Наступила жаркая абитуриентская пора — экзамены, собеседования, тесты. Но содержание и форма некоторых экзаменов в некоторые вузы остаются тайной за семью печатями
ТАКИХ НЕ БЕРУТ В РАЗВЕДКУ
Первому позвонили толстому Пашке. Он попросил неделю на раздумья. За это время поговорил с братом, который работает в ФСБ, с родителями. Те отсоветовали. Когда ему перезвонили, ответил, извините, мол, не мое.
Вторым был очкарик Антон. Ему предложили сотрудничать в восемь утра. Спросонья Антон ничего не понял и послал их куда подальше. Спустя неделю среди выпускников моего вуза уже ходил слух, что звонят и предлагают послужить Родине. Гадали, связано ли это как-то с военной кафедрой. Говорили тихо, озираясь, собираясь группками и обсуждая предложение. В чем состоит СОТРУДНИЧЕСТВО, никто не знал.

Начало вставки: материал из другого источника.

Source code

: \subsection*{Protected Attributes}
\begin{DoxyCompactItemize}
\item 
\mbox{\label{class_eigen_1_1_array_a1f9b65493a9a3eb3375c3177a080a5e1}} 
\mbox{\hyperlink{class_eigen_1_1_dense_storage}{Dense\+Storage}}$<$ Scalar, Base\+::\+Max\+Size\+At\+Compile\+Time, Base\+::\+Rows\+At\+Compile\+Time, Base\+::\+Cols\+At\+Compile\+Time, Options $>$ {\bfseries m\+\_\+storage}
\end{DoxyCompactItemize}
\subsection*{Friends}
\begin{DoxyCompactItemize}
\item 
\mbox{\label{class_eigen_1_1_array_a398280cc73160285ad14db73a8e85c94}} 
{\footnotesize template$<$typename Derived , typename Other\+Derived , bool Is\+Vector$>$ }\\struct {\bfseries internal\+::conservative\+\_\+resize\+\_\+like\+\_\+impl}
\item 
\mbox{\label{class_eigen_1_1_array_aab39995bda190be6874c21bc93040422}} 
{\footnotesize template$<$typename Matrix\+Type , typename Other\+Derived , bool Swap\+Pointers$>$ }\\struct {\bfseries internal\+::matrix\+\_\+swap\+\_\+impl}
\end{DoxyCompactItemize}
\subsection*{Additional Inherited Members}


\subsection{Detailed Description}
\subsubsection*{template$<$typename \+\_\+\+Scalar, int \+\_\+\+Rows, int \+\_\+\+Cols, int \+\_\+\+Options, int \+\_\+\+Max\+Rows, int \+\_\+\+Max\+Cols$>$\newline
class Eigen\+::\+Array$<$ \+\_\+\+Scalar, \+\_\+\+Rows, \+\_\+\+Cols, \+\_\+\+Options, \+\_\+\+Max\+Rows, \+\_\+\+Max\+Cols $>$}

Когда звонок раздался в моей квартире, я тоже спал, поэтому первый разговор помню отрывками, как бессмысленный набор слов. «Служить. Родина. Академия. Интересно?» Почему-то было интересно. Ответил «да».
Недели через две опять же в восемь утра (к этому времени я уже понял, что это любимое время чекистов, и телефон лежал рядом) позвонил мужик с высоким голосом и сказал, что он мой кадровик. Спросил, как я на них вышел. Удивившись, я начал объяснять, что это не я на них, а они на меня вышли. Мужик не дослушал и предложил встретиться. Адреса не назвал, но объяснил, как проехать и найти учреждение.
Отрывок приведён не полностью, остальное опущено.